1.4 Consequences of P ≠ NP (the expected world)
- NP-complete problems have no general fast exact algorithm — hardness becomes a law of nature to engineer around (Unit 4's approximation lesson).
- Cryptography gains a necessary condition (though it needs more: average-case hardness and one-way functions — P ≠ NP alone doesn't supply those).
- Ladner's theorem activates: an infinite hierarchy of NP-intermediate difficulties exists; factoring and graph isomorphism are the candidate inhabitants (GI was nearly evicted by Babai's 2015 quasi-polynomial algorithm).
1.5 What about quantum computers? (frequent viva question)
Quantum computing does not resolve P vs NP, and is not believed to solve NP-complete problems efficiently. BQP (quantum polynomial time) contains factoring (Shor's algorithm) — which is why factoring is suspected NP-intermediate — but Grover search gives only a quadratic speed-up (2ⁿ → 2^(n/2)) for unstructured search, and the consensus conjecture is NP ⊄ BQP. The P vs NP question is about the classical mathematical structure of computation, and it survives the quantum era intact.
1.6 Stating the problem with full precision (the 2-mark version)
Let P = ⋃ₖ TIME(nᵏ) and let NP be the class of languages with polynomial-time verifiers. P ⊆ NP holds trivially. The P vs NP problem asks whether the inclusion is proper: does there exist L ∈ NP ∖ P?

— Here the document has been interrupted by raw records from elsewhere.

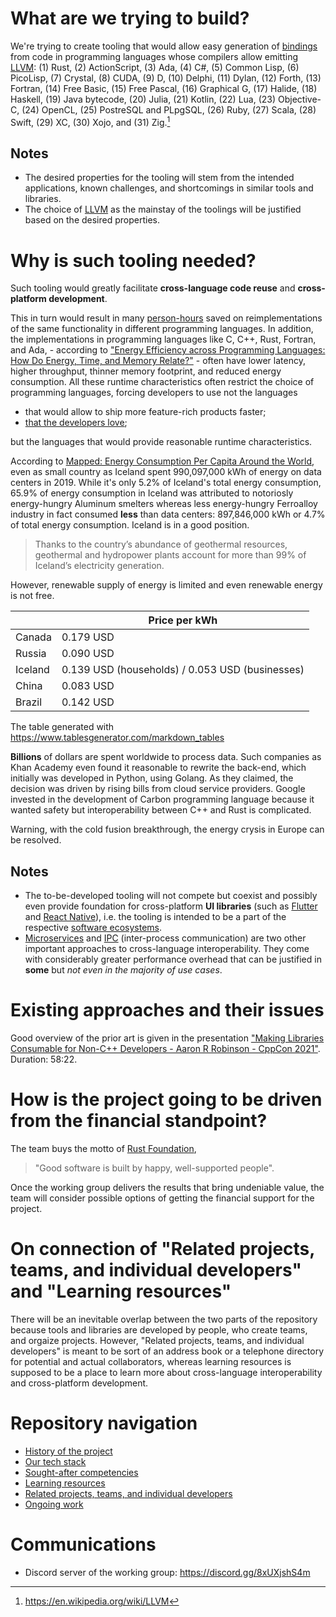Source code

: <!-- The README is intentionally written in the design-doc style -->

# What are we trying to build?

We're trying to create tooling that would allow easy generation of [bindings] from code in programming languages whose compilers allow emitting [LLVM]: (1) Rust, (2) ActionScript, (3) Ada, (4) C#, (5) Common Lisp, (6) PicoLisp, (7) Crystal, (8) CUDA, (9) D, (10) Delphi, (11) Dylan, (12) Forth, (13) Fortran, (14) Free Basic, (15) Free Pascal, (16) Graphical G, (17) Halide, (18) Haskell, (19) Java bytecode, (20) Julia, (21) Kotlin, (22) Lua, (23) Objective-C, (24) OpenCL, (25) PostreSQL and PLpgSQL, (26) Ruby, (27) Scala, (28) Swift, (29) XC, (30) Xojo, and (31) Zig.[^1]

## Notes
* The desired properties for the tooling will stem from the intended applications, known challenges, and shortcomings in similar tools and libraries.
* The choice of [LLVM] as the mainstay of the toolings will be justified based on the desired properties.

# Why is such tooling needed?

Such tooling would greatly facilitate **cross-language code reuse** and **cross-platform development**.

This in turn would result in many [person-hours] saved on reimplementations of the same functionality in different programming languages. In addition, the implementations in programming languages like C, C++, Rust, Fortran, and Ada, - according to ["Energy Efficiency across Programming Languages: How Do Energy, Time, and Memory Relate?"] - often have lower latency, higher throughput, thinner memory footprint, and reduced energy consumption. All these runtime characteristics often restrict the choice of programming languages, forcing developers to use not the languages
* that would allow to ship more feature-rich products faster;
* [that the developers love][Most loved, dreaded, and wanted];

but the languages that would provide reasonable runtime characteristics.

According to [Mapped: Energy Consumption Per Capita Around the World], even as small country as Iceland spent 990,097,000 kWh of energy on data centers in 2019. While it's only 5.2% of Iceland's total energy consumption, 65.9% of energy consumption in Iceland was attributed to notoriosly energy-hungry Aluminum smelters whereas less energy-hungry Ferroalloy industry in fact consumed **less** than data centers: 897,846,000 kWh or 4.7% of total energy consumption. Iceland is in a good position.

> Thanks to the country’s abundance of geothermal resources, geothermal and hydropower plants account for more than 99% of Iceland’s electricity generation.

However, renewable supply of energy is limited and even renewable energy is not free. 

|         | Price per kWh                                   |
|---------|-------------------------------------------------|
| Canada  | 0.179 USD                                       |
| Russia  | 0.090 USD                                       |
| Iceland | 0.139 USD (households) / 0.053 USD (businesses) |
| China   | 0.083 USD                                       |
| Brazil  | 0.142 USD                                       |

The table generated with <https://www.tablesgenerator.com/markdown_tables>

**Billions** of dollars are spent worldwide to process data. Such companies as Khan Academy even found it reasonable to rewrite the back-end, which initially was developed in Python, using Golang. As they claimed, the decision was driven by rising bills from cloud service providers. Google invested in the development of Carbon programming language because it wanted safety but interoperability between C++ and Rust is complicated.

Warning, with the cold fusion breakthrough, the energy crysis in Europe can be resolved.

## Notes

* The to-be-developed tooling will not compete but coexist and possibly even provide foundation for cross-platform **UI libraries** (such as [Flutter] and [React Native]), i.e. the tooling is intended to be a part of the respective [software ecosystems].
* [Microservices] and [IPC] (inter-process communication) are two other important approaches to cross-language interoperability. They come with considerably greater performance overhead that can be justified in **some** but *not even in the majority of use cases*.

<!-- The claim "but *not even in the majority of use cases*" must be supported with facts -->

# Existing approaches and their issues

Good overview of the prior art is given in the presentation ["Making Libraries Consumable for Non-C++ Developers - Aaron R Robinson - CppCon 2021"]. Duration: 58:22.

# How is the project going to be driven from the financial standpoint?

The team buys the motto of [Rust Foundation],

> "Good software is built by happy, well-supported people".

Once the working group delivers the results that bring undeniable value, the team will consider possible options of getting the financial support for the project. 

# On connection of "Related projects, teams, and individual developers" and "Learning resources"

There will be an inevitable overlap between the two parts of the repository because tools and libraries are developed by people, who create teams, and orgaize projects. However, "Related projects, teams, and individual developers" is meant to be sort of an address book or a telephone directory for potential and actual collaborators, whereas learning resources is supposed to be a place to learn more about cross-language interoperability and cross-platform development.

# Repository navigation

* [History of the project](https://github.com/JohnScience/cross-lang-and-cross-platform/blob/main/HISTORY.md)
* [Our tech stack](https://github.com/cross-lang-and-cross-platform/cross-lang-and-cross-platform/blob/main/OUR_TECH_STACK.md)
* [Sought-after competencies](https://github.com/JohnScience/cross-lang-and-cross-platform/blob/main/SOUGHT_AFTER_COMPETENCIES.md)
* [Learning resources](https://github.com/cross-lang-and-cross-platform/cross-lang-and-cross-platform/blob/main/RESOURCES.md)
* [Related projects, teams, and individual developers](https://github.com/cross-lang-and-cross-platform/cross-lang-and-cross-platform/blob/main/RELATED_TEAMS_AND_PROJECTS.md)
* [Ongoing work](https://github.com/JohnScience/cross-lang-and-cross-platform/blob/main/ONGOING_WORK.md)

# Communications

* Discord server of the working group: https://discord.gg/8xUXjshS4m

[bindings]: https://en.wikipedia.org/wiki/Language_binding
[LLVM]: https://llvm.org/docs/LangRef.html#abstract
["Making Libraries Consumable for Non-C++ Developers - Aaron R Robinson - CppCon 2021"]: https://www.youtube.com/watch?v=4r09pv9v1w0
[Flutter]: https://en.wikipedia.org/wiki/Flutter_(software)
[React Native]: https://en.wikipedia.org/wiki/React_Native
[software ecosystems]: https://en.wikipedia.org/wiki/Software_ecosystem
[Rust Foundation]: https://foundation.rust-lang.org/
[Microservices]: https://towardsdatascience.com/microservice-architecture-a-brief-overview-and-why-you-should-use-it-in-your-next-project-a17b6e19adfd
[IPC]: https://en.wikipedia.org/wiki/Inter-process_communication
[person-hours]: https://en.wikipedia.org/wiki/Man-hour
["Energy Efficiency across Programming Languages: How Do Energy, Time, and Memory Relate?"]: https://greenlab.di.uminho.pt/wp-content/uploads/2017/10/sleFinal.pdf
[Most loved, dreaded, and wanted]: https://insights.stackoverflow.com/survey/2021#technology-most-loved-dreaded-and-wanted
[Mapped: Energy Consumption Per Capita Around the World]: https://elements.visualcapitalist.com/energy-consumption-per-capita/
[^1]: https://en.wikipedia.org/wiki/LLVM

Equivalent formulations — any one earns the statement marks; (b) is the shortest: (a) is some (equivalently, every) NP-complete problem in P? (b) does SAT ∈ P? (c) can every language whose membership is verifiable in polynomial time also be decided in polynomial time?
1.7 Ladner's theorem — the structure of NP if P ≠ NP
Ladner (1975): if P ≠ NP, then there exists L ∈ NP with L ∉ P and L not NP-complete.
Proof flavour (one sentence suffices in exams): a delayed-diagonalisation construction "blends" an NP-complete problem with a trivial one, switching slowly enough to defeat, in turn, every polynomial-time decider and every reduction from SAT. The resulting picture (assuming P ≠ NP):
P ⊊ NP-intermediate territory (factoring? graph isomorphism?) ⊊ NP-complete summit
So NP is not a two-storey building but a skyscraper: Ladner's construction in fact yields infinitely many inequivalent intermediate levels.
1.8 Where the barrier theorems bite (one line each, for short notes)
| Barrier | Technique it disqualifies | Why it cannot settle P vs NP |
|---|---|---|
| Relativisation (1975) | diagonalisation-style proofs | oracles exist pushing the answer both ways; a relativising proof cannot tell the worlds apart |
| Natural proofs (1994) | the known combinatorial circuit lower bounds | a "natural" lower bound against NP would break pseudorandom functions believed secure |
| Algebrisation (2008) | the arithmetisation toolkit (of IP = PSPACE fame) | provably insufficient on its own as well |
A winning proof must be simultaneously non-relativising, non-natural and non-algebrising — that triple filter is the modern, precise statement of why the problem is hard to attack, and a high-yield short-note topic.
1.9 Exam answer skeleton — "Discuss P vs NP and the consequences of P = NP" (8 marks)
- Define P and NP; note P ⊆ NP; state the question (∃? L ∈ NP∖P) and its SAT formulation.
- Status: open since 1971; a Millennium Prize problem; consensus expects P ≠ NP; what is proved: P ≠ EXP.
- If P = NP: cryptography collapses (key recovery is an NP search), optimisation and scheduling become exactly solvable, proof discovery and learning become automatable — give 3–4 rows of §1.3's table with a sentence each.
- Caveat: constructivity and exponent size decide the practical impact.
- If P ≠ NP: hardness is permanent; the coping toolkit is approximation, heuristics, special cases; Ladner supplies intermediate problems.
- Close with one barrier sentence ("relativisation and natural proofs explain the fifty-year stalemate").
Self-check
- Write the three equivalent formulations of P vs NP.
- What is the only strict separation proved along P ⊆ NP ⊆ PSPACE ⊆ EXP, and which theorem provides it?
- Why would a non-constructive or n¹⁰⁰⁰-time proof of P = NP change philosophy more than practice?
- State Ladner's theorem and name its two candidate witnesses.
- Grover's algorithm searches 2ⁿ possibilities in about 2^(n/2) steps. Why does that not place NP-complete problems in quantum polynomial time?